■ Exercise details: I'd like the entries repeated exactly, pictures omitted.

(Dataset entries)
== Segment start ==

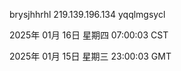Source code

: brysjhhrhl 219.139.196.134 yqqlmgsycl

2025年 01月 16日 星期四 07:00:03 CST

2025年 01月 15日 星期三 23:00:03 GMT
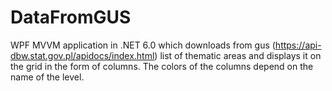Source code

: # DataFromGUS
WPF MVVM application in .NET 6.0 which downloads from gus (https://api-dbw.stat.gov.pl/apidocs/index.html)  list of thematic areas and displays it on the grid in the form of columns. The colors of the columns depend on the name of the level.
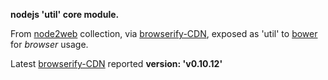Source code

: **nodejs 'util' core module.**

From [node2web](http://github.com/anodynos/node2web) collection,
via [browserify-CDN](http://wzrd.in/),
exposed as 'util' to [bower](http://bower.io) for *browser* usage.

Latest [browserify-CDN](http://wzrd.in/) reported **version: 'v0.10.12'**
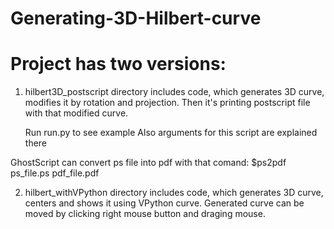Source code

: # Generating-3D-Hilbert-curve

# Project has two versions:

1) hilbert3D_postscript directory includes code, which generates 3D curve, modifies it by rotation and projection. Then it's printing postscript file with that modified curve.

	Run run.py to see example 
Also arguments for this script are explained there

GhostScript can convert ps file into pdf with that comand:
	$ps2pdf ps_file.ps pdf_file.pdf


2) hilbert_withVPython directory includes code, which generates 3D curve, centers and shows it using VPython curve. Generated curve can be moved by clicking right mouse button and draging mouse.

== Segment end ==

■ Reply:
Source code

: brysjhhrhl 219.139.196.134 yqqlmgsycl

2025年 01月 16日 星期四 07:00:03 CST

2025年 01月 15日 星期三 23:00:03 GMT
Source code

: # DataFromGUS
WPF MVVM application in .NET 6.0 which downloads from gus (https://api-dbw.stat.gov.pl/apidocs/index.html)  list of thematic areas and displays it on the grid in the form of columns. The colors of the columns depend on the name of the level.
Source code

: **nodejs 'util' core module.**

From [node2web](http://github.com/anodynos/node2web) collection,
via [browserify-CDN](http://wzrd.in/),
exposed as 'util' to [bower](http://bower.io) for *browser* usage.

Latest [browserify-CDN](http://wzrd.in/) reported **version: 'v0.10.12'**
Source code

: # Generating-3D-Hilbert-curve

# Project has two versions:

1) hilbert3D_postscript directory includes code, which generates 3D curve, modifies it by rotation and projection. Then it's printing postscript file with that modified curve.

	Run run.py to see example 
Also arguments for this script are explained there

GhostScript can convert ps file into pdf with that comand:
	$ps2pdf ps_file.ps pdf_file.pdf


2) hilbert_withVPython directory includes code, which generates 3D curve, centers and shows it using VPython curve. Generated curve can be moved by clicking right mouse button and draging mouse.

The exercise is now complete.